That is a fantastic point, so I am a bit at fault, I suppose.

As for buying a $350 pair of pants OTR, please note that I did not. The sale price was $250, which is my upper limit. Also, I feel that I can splurge every once in a while given that all my best suits are about $120, fresh from the Trad Thrift Exchange (it's name be praised).


----------



## C. Sharp (Dec 18, 2008)

Finding out that the trousers were in a super #, I understand your orginal post better. I would agree that the the supers are not the best chioce of fabric for Cavalry twills or flannel odd trousers for the traditionalist.



Urbnhautebourg said:


> That is a fantastic point, so I am a bit at fault, I suppose.
> 
> As for buying a $350 pair of pants OTR, please note that I did not. The sale price was $250, which is my upper limit. Also, I feel that I can splurge every once in a while given that all my best suits are about $120, fresh from the Trad Thrift Exchange (it's name be praised).


----------



## Flanderian (Apr 30, 2008)

hockeyinsider said:


> J. Press is probably better than Brooks Brothers at the moment, but the price is incredibly inflated for what it is.

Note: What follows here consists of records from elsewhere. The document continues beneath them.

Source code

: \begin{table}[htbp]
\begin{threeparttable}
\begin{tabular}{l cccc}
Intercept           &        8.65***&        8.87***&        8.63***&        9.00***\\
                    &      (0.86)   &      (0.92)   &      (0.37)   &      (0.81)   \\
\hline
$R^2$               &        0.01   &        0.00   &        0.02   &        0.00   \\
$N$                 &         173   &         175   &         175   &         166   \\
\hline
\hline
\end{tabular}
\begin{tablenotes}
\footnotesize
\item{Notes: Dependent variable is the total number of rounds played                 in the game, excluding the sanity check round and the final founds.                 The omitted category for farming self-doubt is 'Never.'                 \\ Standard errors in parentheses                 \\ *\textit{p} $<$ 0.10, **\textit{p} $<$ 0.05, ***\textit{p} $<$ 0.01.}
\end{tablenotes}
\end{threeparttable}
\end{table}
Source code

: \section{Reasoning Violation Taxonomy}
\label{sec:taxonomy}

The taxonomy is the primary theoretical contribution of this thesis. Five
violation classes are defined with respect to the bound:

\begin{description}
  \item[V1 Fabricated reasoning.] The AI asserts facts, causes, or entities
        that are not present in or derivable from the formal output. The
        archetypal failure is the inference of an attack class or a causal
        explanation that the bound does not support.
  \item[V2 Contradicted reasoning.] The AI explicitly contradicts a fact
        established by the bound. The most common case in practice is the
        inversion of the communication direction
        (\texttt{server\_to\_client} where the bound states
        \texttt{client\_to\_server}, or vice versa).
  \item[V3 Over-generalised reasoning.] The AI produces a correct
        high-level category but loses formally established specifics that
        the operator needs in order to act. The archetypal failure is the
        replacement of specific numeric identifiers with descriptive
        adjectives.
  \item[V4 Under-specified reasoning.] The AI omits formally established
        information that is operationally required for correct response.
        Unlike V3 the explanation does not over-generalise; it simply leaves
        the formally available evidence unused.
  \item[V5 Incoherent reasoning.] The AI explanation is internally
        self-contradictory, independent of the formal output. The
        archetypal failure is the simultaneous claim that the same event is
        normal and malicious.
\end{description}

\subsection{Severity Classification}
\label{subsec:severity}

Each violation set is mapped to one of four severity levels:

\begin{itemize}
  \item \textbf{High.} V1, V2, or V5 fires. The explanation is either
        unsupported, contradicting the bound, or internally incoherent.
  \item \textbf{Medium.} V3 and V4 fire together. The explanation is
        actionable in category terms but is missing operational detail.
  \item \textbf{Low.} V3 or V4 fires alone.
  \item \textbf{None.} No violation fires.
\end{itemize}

With the exception of some _last-of-the-Mohicans_ family owned and run retailers, such as O'Connell's, you have the same B-school grads running all of them. And what they are taught is that the easiest way to make more money is to offer less for more. The standard mark-up from wholesale on men's wear used to be 100%. I would be surprised if now it isn't often multiples of that.

It is common for them to have little knowledge of the merchandise they sell, and they often wouldn't understand subtle, or even gross differences in quality of individual items. Their focus is entirely financial, and they are only interested in prices; what they can buy it for, and what they think they can sell it for. In their world, it's not about quality, tradition or style, it's only about brand.


----------



## 127.72 MHz (Feb 16, 2007)

Cowtown said:


> It is a steep price, but I did pay that for some Ben Silver gabardine trousers and I could not be happier. The fit is perfect for me and the fabric is superb.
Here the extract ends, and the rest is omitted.